Können Sie Beispiele aus der Wissenschaft nennen?
BFB: Ja, ein Beispiel ist die Langzeitstudie der Wissenschaftlerin Emmy Werner auf der Insel Kauai. Seit den 1950er Jahren wurden dort 700 Kinder über 40 Jahre begleitet. Und es stellte sich heraus: Ein Drittel der Kinder, die in schwierigen oder ärmeren Familienverhältnissen aufwuchsen, waren hinterher dennoch erfolgreich. Warum? Weil sie einfach gut mit Krisen umgehen konnten. Das ist auch das Phänomen, was wir von ArbeiterKind.de kennen: Kinder, die aus Arbeiterfamilien kommen und dann eine Karriere machen, sind im Unternehmen häufig deutlich flexibler, belastbarer und offener für Wendungen. Das spricht für die Resilienz, die sie vielleicht in ihrer Kindheit und Jugend erworben haben.
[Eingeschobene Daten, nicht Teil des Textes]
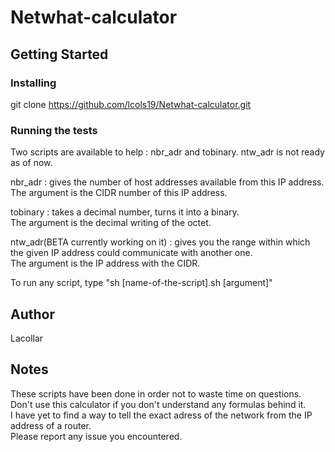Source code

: # Netwhat-calculator

## Getting Started

### Installing

git clone https://github.com/lcols19/Netwhat-calculator.git


### Running the tests

Two scripts are available to help : nbr_adr and tobinary. ntw_adr is not ready as of now.

nbr_adr : gives the number of host addresses available from this IP address.<br>
The argument is the CIDR number of this IP address.

tobinary : takes a decimal number, turns it into a binary.<br>
The argument is the decimal writing of the octet.

ntw_adr(BETA currently working on it) : gives you the range within which the given IP address could communicate with another one.<br>
The argument is the IP address with the CIDR.

To run any script, type "sh [name-of-the-script].sh [argument]"


## Author

Lacollar


## Notes

These scripts have been done in order not to waste time on questions. Don't use this calculator if you don't understand any formulas behind it.<br>
I have yet to find a way to tell the exact adress of the network from the IP address of a router.<br>
Please report any issue you encountered.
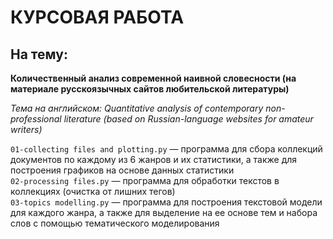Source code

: # КУРСОВАЯ РАБОТА

## На тему: 

__Количественный анализ современной наивной словесности (на материале русскоязычных сайтов любительской литературы)__

_Тема на английском: Quantitative analysis of contemporary non-professional literature (based on Russian-language websites for amateur writers)_


`01-collecting files and plotting.py` — программа для сбора коллекций документов по каждому из 6 жанров и их статистики, а также для построения графиков на основе данных статистики  
`02-processing files.py` — программа для обработки текстов в коллекциях (очистка от лишних тегов)  
`03-topics modelling.py` — программа для построения текстовой модели для каждого жанра, а также для выделение на ее основе тем и набора слов с помощью тематического моделирования
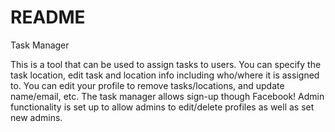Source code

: # README

Task Manager

This is a tool that can be used to assign tasks to users. You can specify the task location, edit task and location info including who/where it is assigned to. You can edit your profile to remove tasks/locations, and update name/email, etc. The task manager allows sign-up though Facebook! Admin functionality is set up to allow admins to edit/delete profiles as well as set new admins.
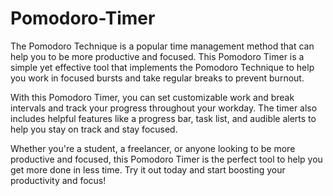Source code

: # Pomodoro-Timer
The Pomodoro Technique is a popular time management method that can help you to be more productive and focused. This Pomodoro Timer is a simple yet effective tool that implements the Pomodoro Technique to help you work in focused bursts and take regular breaks to prevent burnout.

With this Pomodoro Timer, you can set customizable work and break intervals and track your progress throughout your workday. The timer also includes helpful features like a progress bar, task list, and audible alerts to help you stay on track and stay focused.

Whether you're a student, a freelancer, or anyone looking to be more productive and focused, this Pomodoro Timer is the perfect tool to help you get more done in less time. Try it out today and start boosting your productivity and focus!
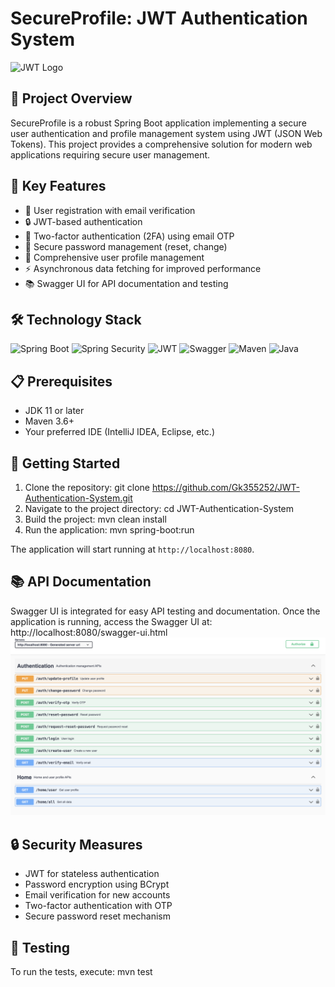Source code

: # SecureProfile: JWT Authentication System

![JWT Logo](https://jwt.io/img/logo-asset.svg)

## 🚀 Project Overview

SecureProfile is a robust Spring Boot application implementing a secure user authentication and profile management system using JWT (JSON Web Tokens). This project provides a comprehensive solution for modern web applications requiring secure user management.

## 🔑 Key Features

- 📧 User registration with email verification
- 🔒 JWT-based authentication
- 🔢 Two-factor authentication (2FA) using email OTP
- 🔐 Secure password management (reset, change)
- 👤 Comprehensive user profile management
- ⚡ Asynchronous data fetching for improved performance
- 📚 Swagger UI for API documentation and testing

## 🛠 Technology Stack

![Spring Boot](https://img.shields.io/badge/Spring%20Boot-6DB33F?style=for-the-badge&logo=spring-boot&logoColor=white)
![Spring Security](https://img.shields.io/badge/Spring%20Security-6DB33F?style=for-the-badge&logo=spring-security&logoColor=white)
![JWT](https://img.shields.io/badge/JWT-000000?style=for-the-badge&logo=json-web-tokens&logoColor=white)
![Swagger](https://img.shields.io/badge/Swagger-85EA2D?style=for-the-badge&logo=swagger&logoColor=black)
![Maven](https://img.shields.io/badge/Maven-C71A36?style=for-the-badge&logo=apache-maven&logoColor=white)
![Java](https://img.shields.io/badge/Java-ED8B00?style=for-the-badge&logo=java&logoColor=white)

## 📋 Prerequisites

- JDK 11 or later
- Maven 3.6+
- Your preferred IDE (IntelliJ IDEA, Eclipse, etc.)

## 🚀 Getting Started

1. Clone the repository: git clone https://github.com/Gk355252/JWT-Authentication-System.git
2. Navigate to the project directory: cd JWT-Authentication-System
3. Build the project: mvn clean install
4. Run the application: mvn spring-boot:run

The application will start running at `http://localhost:8080`.

## 📚 API Documentation

Swagger UI is integrated for easy API testing and documentation. Once the application is running, access the Swagger UI at: http://localhost:8080/swagger-ui.html
![Swagger UI](https://github.com/Gk355252/JWT-Authentication-System/blob/main/swagger-ui-screenshot.png?raw=true)

## 🔒 Security Measures

- JWT for stateless authentication
- Password encryption using BCrypt
- Email verification for new accounts
- Two-factor authentication with OTP
- Secure password reset mechanism

## 🧪 Testing

To run the tests, execute: mvn test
Herr Sillmann, wie sehen Sie das: Können auch Erwachsene noch lernen, resilienter zu sein?
RS: Ich denke, wir können immer dazulernen. Die Frage ist: Haben wir genug Selbstvertrauen, die Gewissheit, dass wir mit herausfordernden Situationen umgehen können? Das Ideale ist – und da stimme ich Bessie voll zu – wenn man bereits eine schwierige Situation hatte und die erfolgreich gemeistert hat. Dann wird man auch mit der nächsten Herausforderung gut umgehen können.
Lässt sich diese Erkenntnis 1:1 auf die Wirtschaft übertragen?
RS: Ich denke, ja.Denn so war es auch hier am Standort: Zu Beginn der Corona-Phase fanden 75 % der Firmen, es stünde gut oder gleichbleibend um ihre Zukunftsperspektive. Und das, obwohl es tatsächlich eine wirtschaftliche Eintrübung gab. Heute, wo wir von den Auswirkungen des Krieges und Rohstoffknappheiten betroffen sind, ist die Zukunftsperspektive der meisten Firmen aber viel positiver. Das heißt: Aus der Erfahrung der Pandemie und dem Meistern einer Krise – wir verzeichneten hier sogar ein Rekordwachstum – können sich die Unternehmen mit Selbstbewusstsein der nächsten Krise stellen.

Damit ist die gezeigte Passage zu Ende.